The Wall Street Journal reminds us rather than the beginning of the end as the bill's many vocal critics charged it is much accurately described as Apocalypse Not.
Welfare reform turned 10 this week, and more remarkable than its near-total success is the near-total amnesia that seems to have gripped its one-time opponents.
When Bill Clinton signed the bill ending a federal entitlement to welfare, a leading liberal newspaper called it "nasty," "atrocious" and "odious"--adding with typical nuance that "the children will suffer the most." Three Clinton Administration officials resigned over the bill. Georgia Congressman John Lewis not too subtly raised the specter of fascism as he literally screamed on the House floor, "They're coming for the children. They're coming for the poor. They're coming for the sick, the elderly and the disabled." Even as sensible a social scientist as Senator Daniel Patrick Moynihan lost his head and called it "something approaching an apocalypse."

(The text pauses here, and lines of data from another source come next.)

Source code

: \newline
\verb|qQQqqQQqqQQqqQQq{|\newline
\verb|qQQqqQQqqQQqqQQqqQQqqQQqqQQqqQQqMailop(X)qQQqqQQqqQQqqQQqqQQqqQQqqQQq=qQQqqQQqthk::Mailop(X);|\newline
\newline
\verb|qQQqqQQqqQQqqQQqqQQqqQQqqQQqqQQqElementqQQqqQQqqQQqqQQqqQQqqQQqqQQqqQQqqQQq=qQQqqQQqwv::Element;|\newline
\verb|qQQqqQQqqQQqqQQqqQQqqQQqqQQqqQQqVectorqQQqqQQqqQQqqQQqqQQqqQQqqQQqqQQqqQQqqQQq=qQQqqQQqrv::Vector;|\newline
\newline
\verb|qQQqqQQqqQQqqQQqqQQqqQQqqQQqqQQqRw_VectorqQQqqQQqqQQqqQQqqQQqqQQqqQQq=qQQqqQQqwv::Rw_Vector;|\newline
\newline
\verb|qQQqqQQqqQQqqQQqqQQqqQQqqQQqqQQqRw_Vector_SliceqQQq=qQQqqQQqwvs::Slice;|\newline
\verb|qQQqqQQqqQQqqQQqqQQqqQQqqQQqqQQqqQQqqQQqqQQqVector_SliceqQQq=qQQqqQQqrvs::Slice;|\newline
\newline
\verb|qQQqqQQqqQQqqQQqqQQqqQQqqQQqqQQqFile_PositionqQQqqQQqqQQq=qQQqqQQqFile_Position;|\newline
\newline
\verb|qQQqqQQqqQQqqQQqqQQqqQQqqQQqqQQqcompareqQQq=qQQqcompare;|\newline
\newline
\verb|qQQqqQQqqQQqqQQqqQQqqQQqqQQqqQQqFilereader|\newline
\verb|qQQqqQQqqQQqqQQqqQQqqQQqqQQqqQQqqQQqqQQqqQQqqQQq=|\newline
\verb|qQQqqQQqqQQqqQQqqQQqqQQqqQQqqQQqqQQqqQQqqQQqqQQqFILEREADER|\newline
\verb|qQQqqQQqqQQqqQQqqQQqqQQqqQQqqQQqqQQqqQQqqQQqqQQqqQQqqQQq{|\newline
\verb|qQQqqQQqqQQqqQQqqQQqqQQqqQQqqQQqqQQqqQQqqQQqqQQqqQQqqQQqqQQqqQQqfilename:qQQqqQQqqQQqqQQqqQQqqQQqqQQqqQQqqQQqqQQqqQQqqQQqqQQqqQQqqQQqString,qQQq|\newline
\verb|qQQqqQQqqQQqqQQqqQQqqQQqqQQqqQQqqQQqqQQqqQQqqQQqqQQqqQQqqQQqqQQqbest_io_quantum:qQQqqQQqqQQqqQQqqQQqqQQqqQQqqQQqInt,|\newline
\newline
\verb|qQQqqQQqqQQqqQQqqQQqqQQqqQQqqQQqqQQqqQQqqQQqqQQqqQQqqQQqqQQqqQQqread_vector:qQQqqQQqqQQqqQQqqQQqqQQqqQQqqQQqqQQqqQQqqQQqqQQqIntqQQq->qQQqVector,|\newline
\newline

The real story has been apocalypse not. Welfare reform has worked so well that its success runs the risk of going almost unnoticed. Welfare rolls are down to about two million today from a peak of five million in 1995. The last time welfare caseloads were this low was 1970, when America had 100 million fewer citizens. But what about the children? The rate of black children living in poverty in America was more than 40% in 1996 and stands at 32% today, according to the U.S. Census Bureau. In the 25 years prior to welfare reform, that number had only briefly ever dipped below 40% and stood as high as 47% in 1980.
The late Senator Moynihan is famous for having said that culture, not politics, is the key to changing most human behavior, and that the job of politics is to help nudge the culture in the right direction. Welfare reform worked because it was rooted in that wisdom, and in a basic understanding of human incentives. Support life on the dole, or reward having multiple children without a husband, and any society will develop a culture of dependency. That is where the U.S. was headed under the liberal ethos that compassion means sparing Americans of their individual responsibility to work and provide for their families.